### Material for this exercise
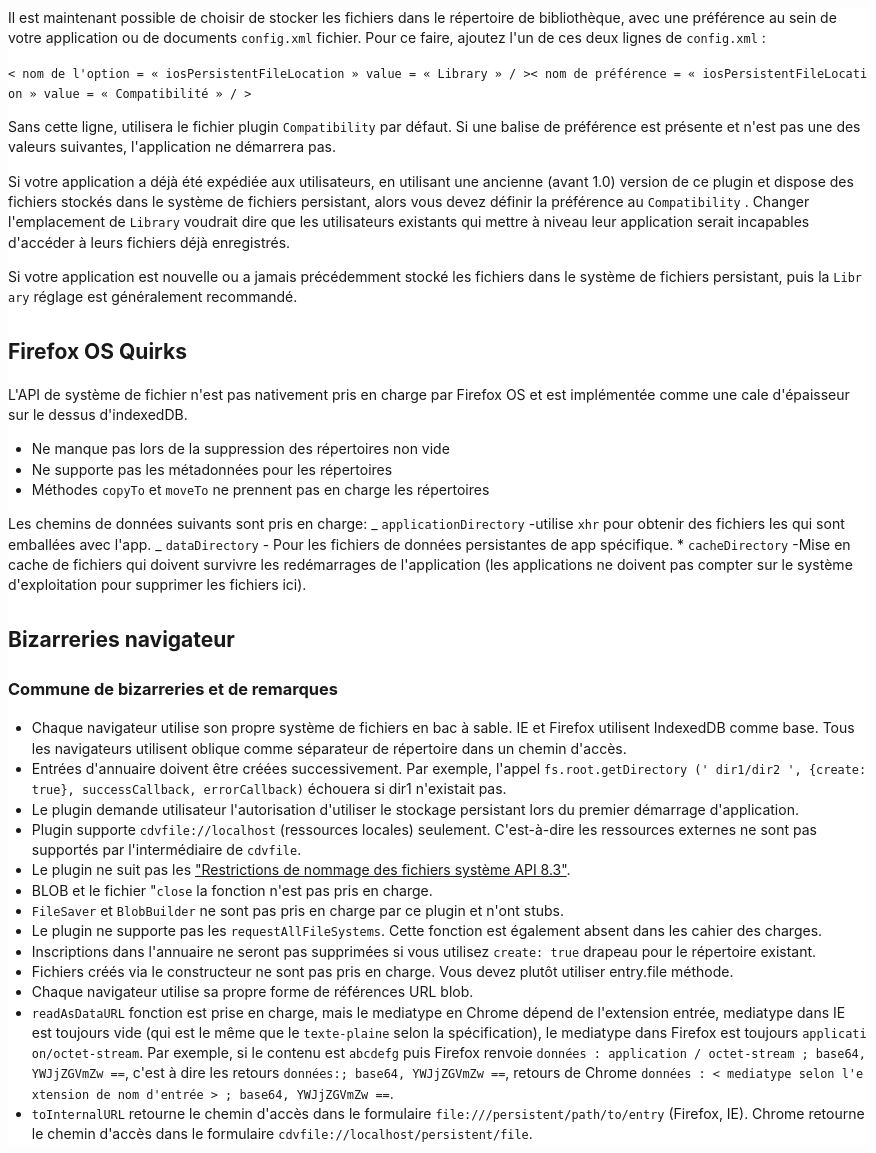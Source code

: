 Il est maintenant possible de choisir de stocker les fichiers dans le répertoire de bibliothèque, avec une préférence au sein de votre application ou de documents `config.xml` fichier. Pour ce faire, ajoutez l'un de ces deux lignes de `config.xml` :

    < nom de l'option = « iosPersistentFileLocation » value = « Library » / >< nom de préférence = « iosPersistentFileLocation » value = « Compatibilité » / >

Sans cette ligne, utilisera le fichier plugin `Compatibility` par défaut. Si une balise de préférence est présente et n'est pas une des valeurs suivantes, l'application ne démarrera pas.

Si votre application a déjà été expédiée aux utilisateurs, en utilisant une ancienne (avant 1.0) version de ce plugin et dispose des fichiers stockés dans le système de fichiers persistant, alors vous devez définir la préférence au `Compatibility` . Changer l'emplacement de `Library` voudrait dire que les utilisateurs existants qui mettre à niveau leur application serait incapables d'accéder à leurs fichiers déjà enregistrés.

Si votre application est nouvelle ou a jamais précédemment stocké les fichiers dans le système de fichiers persistant, puis la `Library` réglage est généralement recommandé.

## Firefox OS Quirks

L'API de système de fichier n'est pas nativement pris en charge par Firefox OS et est implémentée comme une cale d'épaisseur sur le dessus d'indexedDB.

- Ne manque pas lors de la suppression des répertoires non vide
- Ne supporte pas les métadonnées pour les répertoires
- Méthodes `copyTo` et `moveTo` ne prennent pas en charge les répertoires

Les chemins de données suivants sont pris en charge: _ `applicationDirectory` -utilise `xhr` pour obtenir des fichiers les qui sont emballées avec l'app. _ `dataDirectory` - Pour les fichiers de données persistantes de app spécifique. \* `cacheDirectory` -Mise en cache de fichiers qui doivent survivre les redémarrages de l'application (les applications ne doivent pas compter sur le système d'exploitation pour supprimer les fichiers ici).

## Bizarreries navigateur

### Commune de bizarreries et de remarques

- Chaque navigateur utilise son propre système de fichiers en bac à sable. IE et Firefox utilisent IndexedDB comme base. Tous les navigateurs utilisent oblique comme séparateur de répertoire dans un chemin d'accès.
- Entrées d'annuaire doivent être créées successivement. Par exemple, l'appel `fs.root.getDirectory (' dir1/dir2 ', {create:true}, successCallback, errorCallback)` échouera si dir1 n'existait pas.
- Le plugin demande utilisateur l'autorisation d'utiliser le stockage persistant lors du premier démarrage d'application.
- Plugin supporte `cdvfile://localhost` (ressources locales) seulement. C'est-à-dire les ressources externes ne sont pas supportés par l'intermédiaire de `cdvfile`.
- Le plugin ne suit pas les ["Restrictions de nommage des fichiers système API 8.3"][4].
- BLOB et le fichier "`close` la fonction n'est pas pris en charge.
- `FileSaver` et `BlobBuilder` ne sont pas pris en charge par ce plugin et n'ont stubs.
- Le plugin ne supporte pas les `requestAllFileSystems`. Cette fonction est également absent dans les cahier des charges.
- Inscriptions dans l'annuaire ne seront pas supprimées si vous utilisez `create: true` drapeau pour le répertoire existant.
- Fichiers créés via le constructeur ne sont pas pris en charge. Vous devez plutôt utiliser entry.file méthode.
- Chaque navigateur utilise sa propre forme de références URL blob.
- `readAsDataURL` fonction est prise en charge, mais le mediatype en Chrome dépend de l'extension entrée, mediatype dans IE est toujours vide (qui est le même que le `texte-plaine` selon la spécification), le mediatype dans Firefox est toujours `application/octet-stream`. Par exemple, si le contenu est `abcdefg` puis Firefox renvoie `données : application / octet-stream ; base64, YWJjZGVmZw ==`, c'est à dire les retours `données:; base64, YWJjZGVmZw ==`, retours de Chrome `données : < mediatype selon l'extension de nom d'entrée > ; base64, YWJjZGVmZw ==`.
- `toInternalURL` retourne le chemin d'accès dans le formulaire `file:///persistent/path/to/entry` (Firefox, IE). Chrome retourne le chemin d'accès dans le formulaire `cdvfile://localhost/persistent/file`.

[1]: http://www.html5rocks.com/en/tutorials/file/filesystem/
[2]: http://cordova.apache.org/docs/en/edge/cordova_storage_storage.md.html
[3]: http://developer.android.com/guide/topics/data/data-storage.html
[4]: http://www.w3.org/TR/2011/WD-file-system-api-20110419/#naming-restrictions
[5]: http://dev.w3.org/2009/dap/file-system/file-writer.html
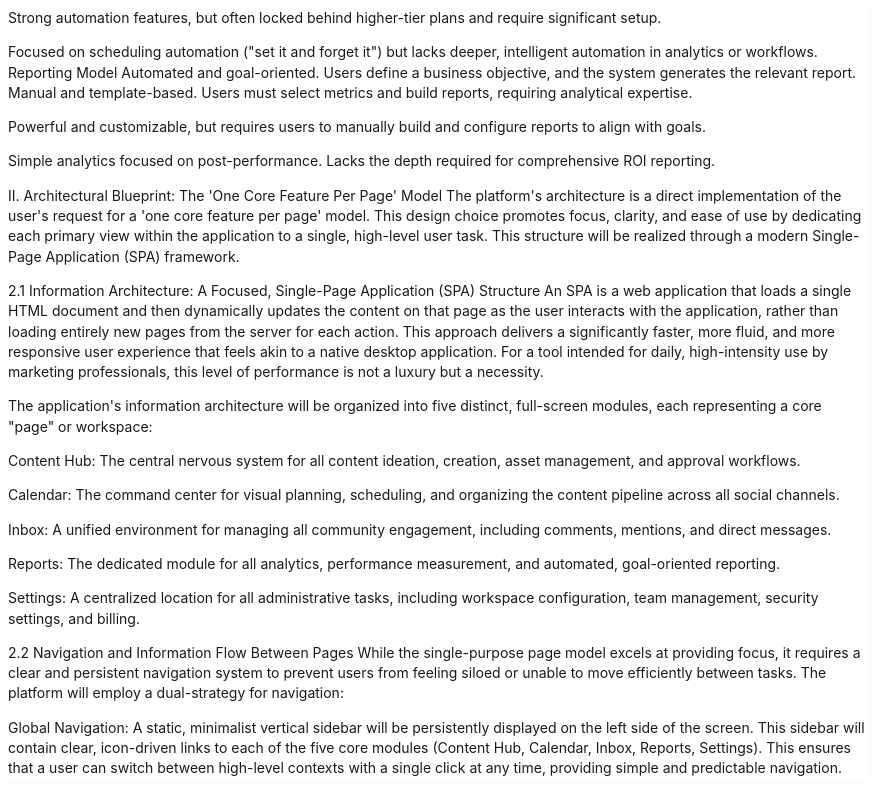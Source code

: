 Strong automation features, but often locked behind higher-tier plans and require significant setup.   

Focused on scheduling automation ("set it and forget it") but lacks deeper, intelligent automation in analytics or workflows.
Reporting Model	Automated and goal-oriented. Users define a business objective, and the system generates the relevant report.	
Manual and template-based. Users must select metrics and build reports, requiring analytical expertise.   

Powerful and customizable, but requires users to manually build and configure reports to align with goals.   

Simple analytics focused on post-performance. Lacks the depth required for comprehensive ROI reporting.   

II. Architectural Blueprint: The 'One Core Feature Per Page' Model
The platform's architecture is a direct implementation of the user's request for a 'one core feature per page' model. This design choice promotes focus, clarity, and ease of use by dedicating each primary view within the application to a single, high-level user task. This structure will be realized through a modern Single-Page Application (SPA) framework.

2.1 Information Architecture: A Focused, Single-Page Application (SPA) Structure
An SPA is a web application that loads a single HTML document and then dynamically updates the content on that page as the user interacts with the application, rather than loading entirely new pages from the server for each action. This approach delivers a significantly faster, more fluid, and more responsive user experience that feels akin to a native desktop application. For a tool intended for daily, high-intensity use by marketing professionals, this level of performance is not a luxury but a necessity.   

The application's information architecture will be organized into five distinct, full-screen modules, each representing a core "page" or workspace:

Content Hub: The central nervous system for all content ideation, creation, asset management, and approval workflows.

Calendar: The command center for visual planning, scheduling, and organizing the content pipeline across all social channels.

Inbox: A unified environment for managing all community engagement, including comments, mentions, and direct messages.

Reports: The dedicated module for all analytics, performance measurement, and automated, goal-oriented reporting.

Settings: A centralized location for all administrative tasks, including workspace configuration, team management, security settings, and billing.

2.2 Navigation and Information Flow Between Pages
While the single-purpose page model excels at providing focus, it requires a clear and persistent navigation system to prevent users from feeling siloed or unable to move efficiently between tasks. The platform will employ a dual-strategy for navigation:   

Global Navigation: A static, minimalist vertical sidebar will be persistently displayed on the left side of the screen. This sidebar will contain clear, icon-driven links to each of the five core modules (Content Hub, Calendar, Inbox, Reports, Settings). This ensures that a user can switch between high-level contexts with a single click at any time, providing simple and predictable navigation.   
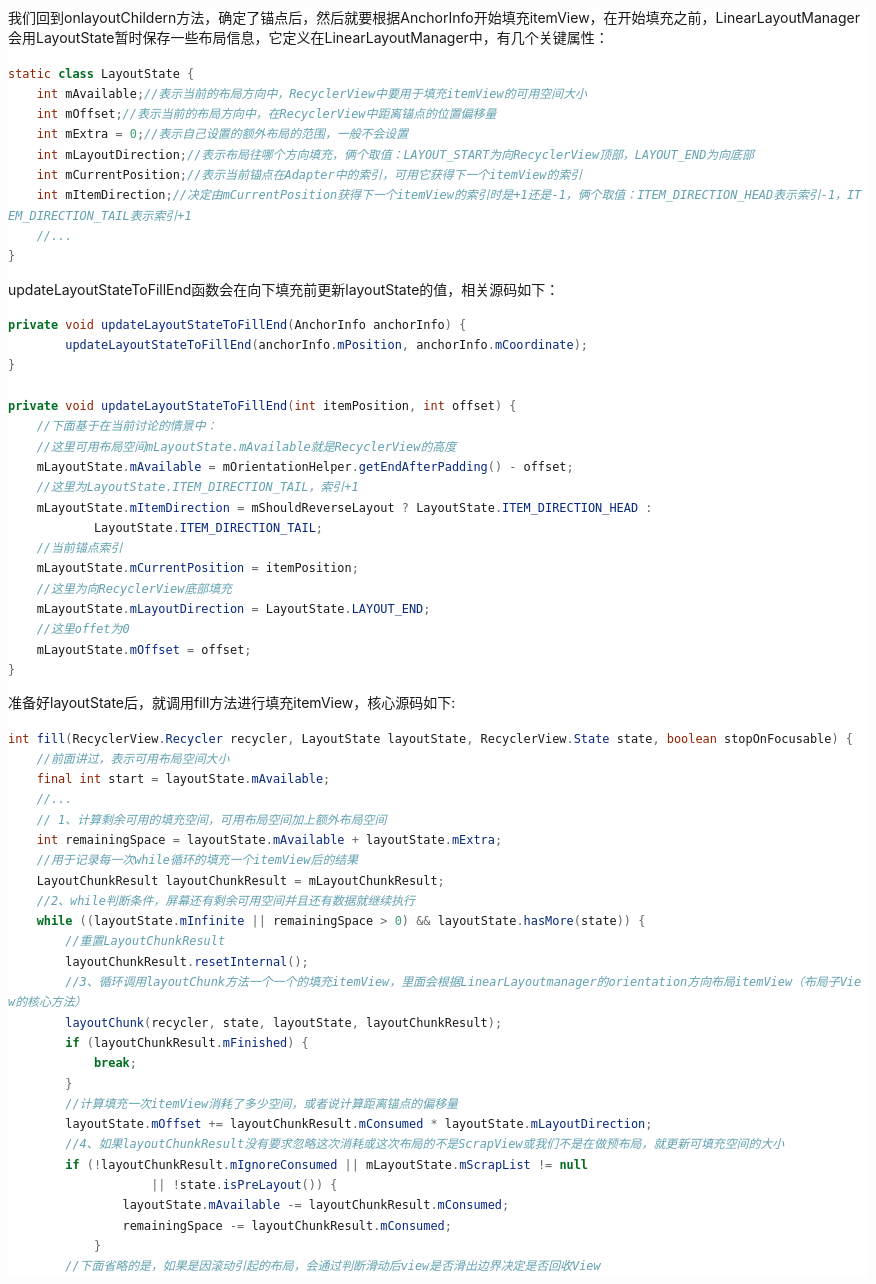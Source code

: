 我们回到onlayoutChildern方法，确定了锚点后，然后就要根据AnchorInfo开始填充itemView，在开始填充之前，LinearLayoutManager会用LayoutState暂时保存一些布局信息，它定义在LinearLayoutManager中，有几个关键属性：
```java
static class LayoutState {
    int mAvailable;//表示当前的布局方向中，RecyclerView中要用于填充itemView的可用空间大小
    int mOffset;//表示当前的布局方向中，在RecyclerView中距离锚点的位置偏移量
    int mExtra = 0;//表示自己设置的额外布局的范围，一般不会设置
    int mLayoutDirection;//表示布局往哪个方向填充，俩个取值：LAYOUT_START为向RecyclerView顶部，LAYOUT_END为向底部
    int mCurrentPosition;//表示当前锚点在Adapter中的索引，可用它获得下一个itemView的索引
    int mItemDirection;//决定由mCurrentPosition获得下一个itemView的索引时是+1还是-1，俩个取值：ITEM_DIRECTION_HEAD表示索引-1，ITEM_DIRECTION_TAIL表示索引+1
    //...
}
```
updateLayoutStateToFillEnd函数会在向下填充前更新layoutState的值，相关源码如下：
```java
private void updateLayoutStateToFillEnd(AnchorInfo anchorInfo) {
        updateLayoutStateToFillEnd(anchorInfo.mPosition, anchorInfo.mCoordinate);
}

private void updateLayoutStateToFillEnd(int itemPosition, int offset) {
    //下面基于在当前讨论的情景中：
    //这里可用布局空间mLayoutState.mAvailable就是RecyclerView的高度
    mLayoutState.mAvailable = mOrientationHelper.getEndAfterPadding() - offset;
    //这里为LayoutState.ITEM_DIRECTION_TAIL，索引+1
    mLayoutState.mItemDirection = mShouldReverseLayout ? LayoutState.ITEM_DIRECTION_HEAD :
            LayoutState.ITEM_DIRECTION_TAIL;
    //当前锚点索引
    mLayoutState.mCurrentPosition = itemPosition;
    //这里为向RecyclerView底部填充
    mLayoutState.mLayoutDirection = LayoutState.LAYOUT_END;
    //这里offet为0
    mLayoutState.mOffset = offset;
}
```
准备好layoutState后，就调用fill方法进行填充itemView，核心源码如下:
```java
int fill(RecyclerView.Recycler recycler, LayoutState layoutState, RecyclerView.State state, boolean stopOnFocusable) {
    //前面讲过，表示可用布局空间大小
    final int start = layoutState.mAvailable;
    //...
    // 1、计算剩余可用的填充空间，可用布局空间加上额外布局空间
    int remainingSpace = layoutState.mAvailable + layoutState.mExtra;
    //用于记录每一次while循环的填充一个itemView后的结果
    LayoutChunkResult layoutChunkResult = mLayoutChunkResult;
    //2、while判断条件，屏幕还有剩余可用空间并且还有数据就继续执行
    while ((layoutState.mInfinite || remainingSpace > 0) && layoutState.hasMore(state)) {
        //重置LayoutChunkResult
        layoutChunkResult.resetInternal();
        //3、循环调用layoutChunk方法一个一个的填充itemView，里面会根据LinearLayoutmanager的orientation方向布局itemView（布局子View的核心方法）
        layoutChunk(recycler, state, layoutState, layoutChunkResult);
        if (layoutChunkResult.mFinished) {
            break;
        }
        //计算填充一次itemView消耗了多少空间，或者说计算距离锚点的偏移量
        layoutState.mOffset += layoutChunkResult.mConsumed * layoutState.mLayoutDirection;
        //4、如果layoutChunkResult没有要求忽略这次消耗或这次布局的不是ScrapView或我们不是在做预布局，就更新可填充空间的大小
        if (!layoutChunkResult.mIgnoreConsumed || mLayoutState.mScrapList != null
                    || !state.isPreLayout()) {
                layoutState.mAvailable -= layoutChunkResult.mConsumed;
                remainingSpace -= layoutChunkResult.mConsumed;
            }
        //下面省略的是，如果是因滚动引起的布局，会通过判断滑动后view是否滑出边界决定是否回收View
```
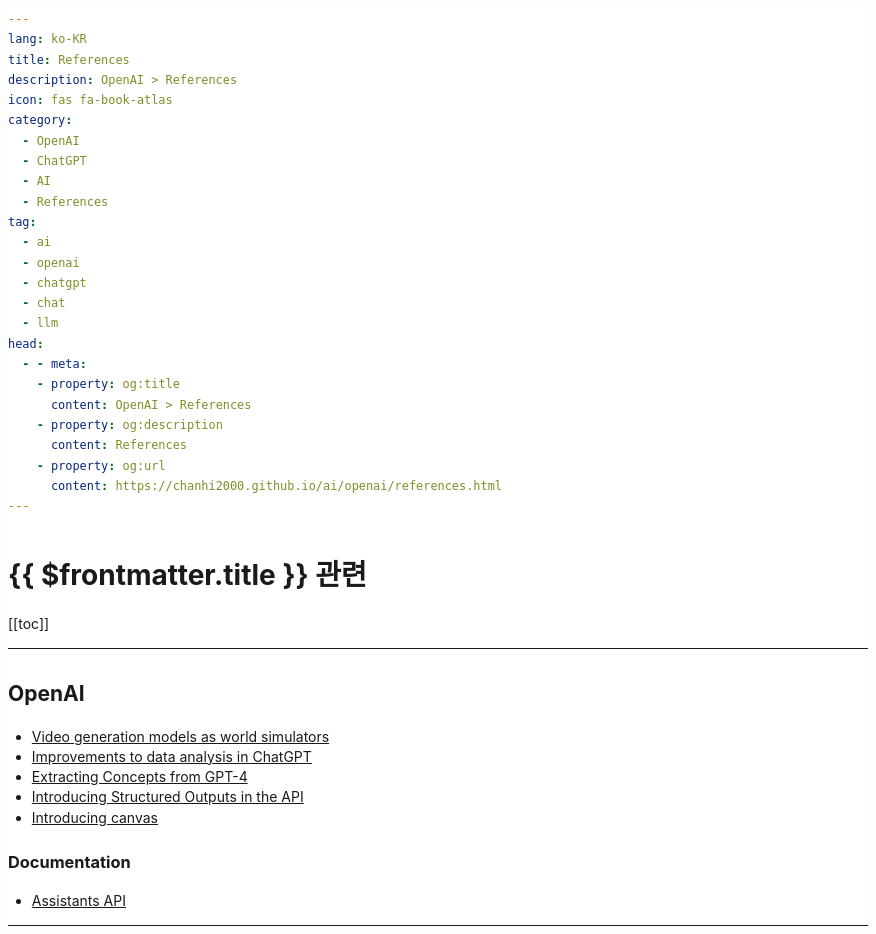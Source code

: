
 ```yaml
---
lang: ko-KR
title: References
description: OpenAI > References
icon: fas fa-book-atlas
category: 
  - OpenAI
  - ChatGPT
  - AI
  - References
tag:
  - ai
  - openai
  - chatgpt
  - chat
  - llm
head:
  - - meta:
    - property: og:title
      content: OpenAI > References
    - property: og:description
      content: References
    - property: og:url
      content: https://chanhi2000.github.io/ai/openai/references.html
---
```


# {{ $frontmatter.title }} 관련

[[toc]]

---

## <VPIcon icon="iconfont icon-openai"/>OpenAI

- [Video generation models as world simulators](https://openai.com/research/video-generation-models-as-world-simulators)
- [Improvements to data analysis in ChatGPT](https://openai.com/index/improvements-to-data-analysis-in-chatgpt/)
- [Extracting Concepts from GPT-4](https://openai.com/index/extracting-concepts-from-gpt-4/)
- [Introducing Structured Outputs in the API](https://openai.com/index/introducing-structured-outputs-in-the-api/)
- [Introducing canvas](https://openai.com/index/introducing-canvas/)

### Documentation

- [Assistants API](https://platform.openai.com/docs/assistants/overview?context=with-streaming)

---

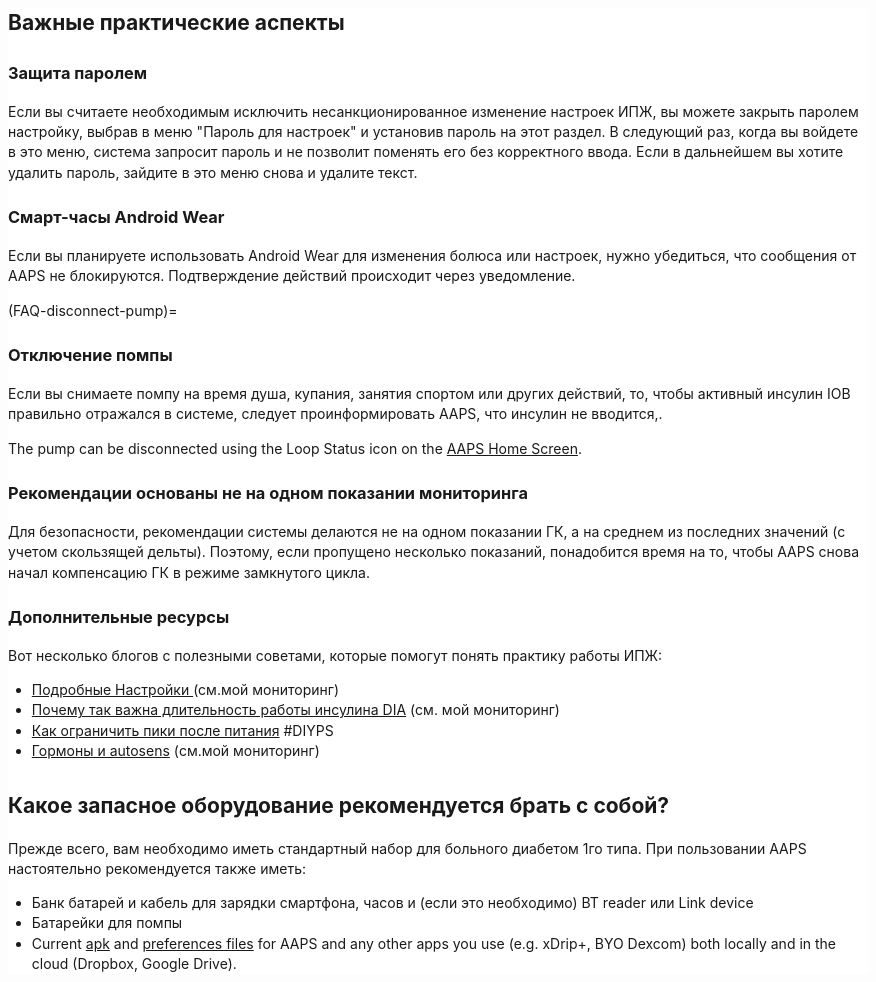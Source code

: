 ## Важные практические аспекты

### Защита паролем

Если вы считаете необходимым исключить несанкционированное изменение настроек ИПЖ, вы можете закрыть паролем настройку, выбрав в меню "Пароль для настроек" и установив пароль на этот раздел. В следующий раз, когда вы войдете в это меню, система запросит пароль и не позволит поменять его без корректного ввода. Если в дальнейшем вы хотите удалить пароль, зайдите в это меню снова и удалите текст.

### Смарт-часы Android Wear

Если вы планируете использовать Android Wear для изменения болюса или настроек, нужно убедиться, что сообщения от AAPS не блокируются. Подтверждение действий происходит через уведомление.

(FAQ-disconnect-pump)=

### Отключение помпы

Если вы снимаете помпу на время душа, купания, занятия спортом или других действий, то, чтобы активный инсулин IOB правильно отражался в системе, следует проинформировать AAPS, что инсулин не вводится,.

The pump can be disconnected using the Loop Status icon on the [AAPS Home Screen](../Getting-Started/Screenshots.md#loop-status).

### Рекомендации основаны не на одном показании мониторинга

Для безопасности, рекомендации системы делаются не на одном показании ГК, а на среднем из последних значений (с учетом скользящей дельты). Поэтому, если пропущено несколько показаний, понадобится время на то, чтобы AAPS снова начал компенсацию ГК в режиме замкнутого цикла.

### Дополнительные ресурсы

Вот несколько блогов с полезными советами, которые помогут понять практику работы ИПЖ:

- [Подробные Настройки ](https://seemycgm.com/2017/10/29/fine-tuning-settings/) (см.мой мониторинг)
- [Почему так важна длительность работы инсулина DIA](https://seemycgm.com/2017/08/09/why-dia-matters/) (см. мой мониторинг)
- [Как ограничить пики после питания](https://diyps.org/2016/07/11/picture-this-how-to-do-eating-soon-mode/) #DIYPS
- [Гормоны и autosens](https://seemycgm.com/2017/06/06/hormones-2/) (см.мой мониторинг)

## Какое запасное оборудование рекомендуется брать с собой?

Прежде всего, вам необходимо иметь стандартный набор для больного диабетом 1го типа. При пользовании AAPS настоятельно рекомендуется также иметь:

- Банк батарей и кабель для зарядки смартфона, часов и (если это необходимо) BT reader или Link device
- Батарейки для помпы
- Current [apk](../SettingUpAaps/BuildingAaps.md) and [preferences files](../Usage/ExportImportSettings.md) for AAPS and any other apps you use (e.g. xDrip+, BYO Dexcom) both locally and in the cloud (Dropbox, Google Drive).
######
What the task asks: Please show every line of the entries above that contains the word "mItemDirection".

Written answer:
    int mItemDirection;//决定由mCurrentPosition获得下一个itemView的索引时是+1还是-1，俩个取值：ITEM_DIRECTION_HEAD表示索引-1，ITEM_DIRECTION_TAIL表示索引+1
    mLayoutState.mItemDirection = mShouldReverseLayout ? LayoutState.ITEM_DIRECTION_HEAD :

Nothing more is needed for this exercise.